A new generation of Smart Mobile Services is coming. We don’t need to wait for Google Glasses to build the next generation of world-changing consumer services. Many of the enabling features for these services exist in our smartphones today.
What do I mean by a Service versus an App?
Well, most mobile app developers have built their user experiences to look a lot like a desktop application jammed on a phone. I open up the app when I need something. I open up Outlook on my desktop to check email (I am on Gmail, but work with me here), and I open up my Yelp app on my iPhone when I need a restaurant recommendation. Same, same.
I am either in it, or it is off. For the mobile apps running in the background (e.g., email), they currently don’t add any utility to my offline experiences and interactions. This will continue to work for many apps going forward, but there will be an entire new generation of Services (vs. Apps) that will run in the background, be with me, and add value to my daily flow, productivity and experiences.
What do I mean by “Smart”?
“Smart” means understanding a user and understanding their physical and mental state.

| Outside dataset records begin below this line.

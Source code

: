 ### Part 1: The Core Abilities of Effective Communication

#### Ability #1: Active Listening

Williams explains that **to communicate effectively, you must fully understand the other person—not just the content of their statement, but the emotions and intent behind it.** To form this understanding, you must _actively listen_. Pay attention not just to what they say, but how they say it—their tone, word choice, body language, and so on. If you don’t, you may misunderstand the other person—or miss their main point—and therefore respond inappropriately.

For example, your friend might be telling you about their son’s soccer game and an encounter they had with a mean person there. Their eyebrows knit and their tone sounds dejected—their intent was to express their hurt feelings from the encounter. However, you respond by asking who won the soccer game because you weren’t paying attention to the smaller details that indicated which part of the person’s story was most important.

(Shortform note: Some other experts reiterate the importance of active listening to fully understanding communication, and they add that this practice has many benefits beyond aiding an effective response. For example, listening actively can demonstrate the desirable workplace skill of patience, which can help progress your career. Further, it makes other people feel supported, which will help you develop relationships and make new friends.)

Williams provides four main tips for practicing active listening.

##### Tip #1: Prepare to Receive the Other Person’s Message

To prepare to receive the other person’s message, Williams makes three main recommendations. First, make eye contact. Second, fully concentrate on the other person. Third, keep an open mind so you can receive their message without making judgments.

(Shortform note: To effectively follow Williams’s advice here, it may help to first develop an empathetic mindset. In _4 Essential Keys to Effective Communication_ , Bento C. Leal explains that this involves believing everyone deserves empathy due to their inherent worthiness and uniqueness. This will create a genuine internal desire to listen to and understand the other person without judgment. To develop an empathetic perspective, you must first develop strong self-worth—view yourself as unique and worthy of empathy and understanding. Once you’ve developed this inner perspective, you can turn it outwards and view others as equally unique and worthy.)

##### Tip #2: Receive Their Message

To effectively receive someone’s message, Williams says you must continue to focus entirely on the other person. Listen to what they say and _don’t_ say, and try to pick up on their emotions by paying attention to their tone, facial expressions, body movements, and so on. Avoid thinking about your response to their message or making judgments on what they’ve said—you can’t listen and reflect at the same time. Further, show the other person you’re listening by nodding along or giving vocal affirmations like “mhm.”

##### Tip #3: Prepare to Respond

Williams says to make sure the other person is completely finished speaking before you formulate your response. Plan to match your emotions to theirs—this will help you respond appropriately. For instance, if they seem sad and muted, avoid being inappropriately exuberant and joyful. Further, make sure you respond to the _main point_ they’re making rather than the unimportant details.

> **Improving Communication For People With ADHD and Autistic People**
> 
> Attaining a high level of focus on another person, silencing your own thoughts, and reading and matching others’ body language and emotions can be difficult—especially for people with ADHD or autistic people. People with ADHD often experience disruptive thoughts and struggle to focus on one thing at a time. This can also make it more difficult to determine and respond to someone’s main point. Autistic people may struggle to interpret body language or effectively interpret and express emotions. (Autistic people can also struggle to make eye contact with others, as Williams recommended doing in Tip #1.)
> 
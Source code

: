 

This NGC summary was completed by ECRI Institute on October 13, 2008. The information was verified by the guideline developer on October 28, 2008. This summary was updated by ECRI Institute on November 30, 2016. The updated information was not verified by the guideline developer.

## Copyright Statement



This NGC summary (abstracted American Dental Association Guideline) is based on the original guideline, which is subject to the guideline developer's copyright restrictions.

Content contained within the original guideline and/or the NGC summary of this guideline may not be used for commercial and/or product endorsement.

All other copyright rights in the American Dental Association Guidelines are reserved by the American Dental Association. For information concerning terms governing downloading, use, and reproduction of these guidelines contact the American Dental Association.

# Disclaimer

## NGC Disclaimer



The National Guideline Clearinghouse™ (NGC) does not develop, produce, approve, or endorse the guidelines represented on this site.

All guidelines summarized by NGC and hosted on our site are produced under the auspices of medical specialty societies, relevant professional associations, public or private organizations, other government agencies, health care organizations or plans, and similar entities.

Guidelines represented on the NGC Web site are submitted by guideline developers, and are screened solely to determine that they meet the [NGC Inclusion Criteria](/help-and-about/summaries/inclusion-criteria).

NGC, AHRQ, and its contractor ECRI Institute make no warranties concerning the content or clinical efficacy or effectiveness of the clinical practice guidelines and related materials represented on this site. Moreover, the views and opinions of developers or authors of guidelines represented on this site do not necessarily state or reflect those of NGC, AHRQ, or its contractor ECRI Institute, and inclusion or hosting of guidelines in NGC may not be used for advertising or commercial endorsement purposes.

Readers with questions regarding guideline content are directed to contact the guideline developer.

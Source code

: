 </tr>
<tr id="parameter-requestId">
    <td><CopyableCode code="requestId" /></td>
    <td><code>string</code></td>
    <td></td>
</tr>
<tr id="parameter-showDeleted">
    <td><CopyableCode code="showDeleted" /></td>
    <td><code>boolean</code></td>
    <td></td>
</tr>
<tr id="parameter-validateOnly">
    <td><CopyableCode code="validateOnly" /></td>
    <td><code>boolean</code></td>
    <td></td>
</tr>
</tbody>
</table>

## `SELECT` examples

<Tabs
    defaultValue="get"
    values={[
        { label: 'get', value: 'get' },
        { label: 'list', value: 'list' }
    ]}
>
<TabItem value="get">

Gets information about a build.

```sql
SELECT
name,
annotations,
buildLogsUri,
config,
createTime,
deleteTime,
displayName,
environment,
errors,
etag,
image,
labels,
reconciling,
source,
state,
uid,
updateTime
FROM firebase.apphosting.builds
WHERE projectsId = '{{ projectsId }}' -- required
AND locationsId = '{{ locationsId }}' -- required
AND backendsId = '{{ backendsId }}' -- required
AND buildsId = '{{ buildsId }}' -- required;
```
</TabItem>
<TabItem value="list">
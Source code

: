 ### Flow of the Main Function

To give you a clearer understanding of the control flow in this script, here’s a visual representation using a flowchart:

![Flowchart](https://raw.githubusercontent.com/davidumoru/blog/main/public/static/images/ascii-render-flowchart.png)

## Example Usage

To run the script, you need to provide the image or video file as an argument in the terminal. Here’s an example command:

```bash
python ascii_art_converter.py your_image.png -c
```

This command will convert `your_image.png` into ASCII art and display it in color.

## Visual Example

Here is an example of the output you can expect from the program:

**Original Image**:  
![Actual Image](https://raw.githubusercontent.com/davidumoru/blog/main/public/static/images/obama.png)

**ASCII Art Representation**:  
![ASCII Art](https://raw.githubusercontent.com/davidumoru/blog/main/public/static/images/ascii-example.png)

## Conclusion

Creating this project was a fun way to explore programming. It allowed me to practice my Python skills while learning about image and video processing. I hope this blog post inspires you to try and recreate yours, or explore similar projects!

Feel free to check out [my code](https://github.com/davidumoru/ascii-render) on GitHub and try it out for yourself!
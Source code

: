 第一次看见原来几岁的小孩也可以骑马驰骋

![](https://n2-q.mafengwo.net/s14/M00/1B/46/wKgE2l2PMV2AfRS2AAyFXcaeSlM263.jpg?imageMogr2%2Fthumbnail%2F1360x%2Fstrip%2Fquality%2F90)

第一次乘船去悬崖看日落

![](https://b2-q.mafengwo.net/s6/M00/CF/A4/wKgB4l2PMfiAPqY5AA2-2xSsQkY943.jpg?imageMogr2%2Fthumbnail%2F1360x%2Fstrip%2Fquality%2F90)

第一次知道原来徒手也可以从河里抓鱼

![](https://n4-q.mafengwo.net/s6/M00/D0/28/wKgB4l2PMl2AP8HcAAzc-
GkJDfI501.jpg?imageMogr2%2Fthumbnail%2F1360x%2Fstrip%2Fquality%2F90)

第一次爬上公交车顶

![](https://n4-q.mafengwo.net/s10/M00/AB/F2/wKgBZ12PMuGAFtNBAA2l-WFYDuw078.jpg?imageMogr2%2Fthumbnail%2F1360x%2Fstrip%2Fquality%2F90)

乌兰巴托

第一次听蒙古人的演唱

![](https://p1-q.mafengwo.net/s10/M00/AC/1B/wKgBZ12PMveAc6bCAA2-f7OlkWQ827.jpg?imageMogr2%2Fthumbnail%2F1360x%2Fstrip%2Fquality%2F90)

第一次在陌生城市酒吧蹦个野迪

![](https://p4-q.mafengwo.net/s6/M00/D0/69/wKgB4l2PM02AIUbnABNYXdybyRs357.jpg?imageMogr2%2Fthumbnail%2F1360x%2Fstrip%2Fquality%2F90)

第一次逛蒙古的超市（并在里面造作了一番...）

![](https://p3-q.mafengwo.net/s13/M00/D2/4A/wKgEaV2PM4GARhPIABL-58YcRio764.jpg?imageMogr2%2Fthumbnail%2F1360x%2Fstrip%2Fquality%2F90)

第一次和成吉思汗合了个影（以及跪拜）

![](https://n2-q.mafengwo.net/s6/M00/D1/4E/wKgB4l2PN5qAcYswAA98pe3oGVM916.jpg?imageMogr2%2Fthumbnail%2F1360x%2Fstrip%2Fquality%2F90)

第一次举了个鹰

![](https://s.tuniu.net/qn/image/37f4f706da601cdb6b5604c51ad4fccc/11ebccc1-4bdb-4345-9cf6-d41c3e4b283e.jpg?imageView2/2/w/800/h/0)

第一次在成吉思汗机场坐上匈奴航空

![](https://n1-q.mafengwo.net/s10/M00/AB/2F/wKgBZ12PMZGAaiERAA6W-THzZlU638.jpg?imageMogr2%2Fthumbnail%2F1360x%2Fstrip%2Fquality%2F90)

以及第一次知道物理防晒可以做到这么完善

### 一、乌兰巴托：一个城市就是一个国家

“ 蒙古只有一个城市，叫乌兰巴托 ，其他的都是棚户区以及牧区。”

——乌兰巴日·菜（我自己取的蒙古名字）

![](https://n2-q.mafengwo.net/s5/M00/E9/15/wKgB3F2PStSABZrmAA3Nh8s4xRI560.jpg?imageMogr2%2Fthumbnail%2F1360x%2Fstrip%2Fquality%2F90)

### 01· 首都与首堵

Smart services will process user information in the background to make accurate predictions around real-time user intention and will offer suggestions, results and different user interfaces/interactions based on their prediction of state.
Smart example: Google predictive search in mobile: By adding location data, Google can predict better search queries and search results – improving the user experience.
Very few apps today do any processing to figure out the context and state of the user. They could use passive location data, where I am, who I am with, web services and information, etc. to make assumptions about the user (e.g., Saar is at home now, or Saar is driving) and interact with me differently as a function of state.
A change in user interaction
Current mobile apps use the notification channel and SMS to bring me back to their apps. But very few have “smart notifications” that take advantage of my current context. These next generation services will only interrupt me when they have something valuable to add that is in-context. And they will do a much better job building different user interfaces based on my state.
As I think about what these new Smart Services will look like, here are some of the characteristics I have been noodling on:
- The most disruptive ones will change our physical interactions and be additive to our offline experiences.
- Services will process things in the background, predicting our state with a high degree of accuracy.
- Many will primarily interact with the user through interruptions — and they only interrupt when they have something of value to add. (e.g., for Uber: Your car is arriving now.) They won’t feel “heavy” and bombard us with information overload – they will earn the right to interrupt with value.
- The user interface will look very different from existing web interfaces for some of these apps — as they won’t have things to suggest/interrupt a lot of the time, but when they do they will be
very helpful. Example: It is “ok” for the user interface to say: ”Close the app, we don’t have anything for you now.”
- Understanding context will follow simple heuristics for some services and big data processing for others. As an example, many home automation applications may only need to know that I am in my house to
automate music, thermostats, etc. But more sophisticated data analysis and processing will be required for more complicated interactions/recommendations/transactions (ala Square payments).
If I have lost a bunch of you on this post at this point, I apologize. Another way and getting to the point is asking: Why can’t I have the services below today?
Diet – When I step into the gelato place (and you have a high degree of certainty that this is in fact what I am doing), why don’t you ping me and encourage to walk out and go down the street for frozen yogurt instead?
Music and home automation – Why won’t Sonos turn on automatically as I pull into my driveway during reasonable hours?
Driving — Why can’t an app notice in my calendar that I have to get to SF from Palo Alto and ahead of time warn me that 101 is jammed? Why do I still need to check? Highlight potential hiccups and problems proactively and otherwise remain silent.
Discover — If there is awesome location-based content (or people for that matter), how come it is so hard to discover?
(Any good brainstorm of location-based services will include these scenarios, and has for the past 10 years. But the enablers now exist for these services to become a reality.)
It is really early days and I am excited for what is to come. What do you think the most exciting smart services will do or look like?
Special thanks to Gentry Underwood from Orchestra for contributing many of the ideas and inspirations for this post.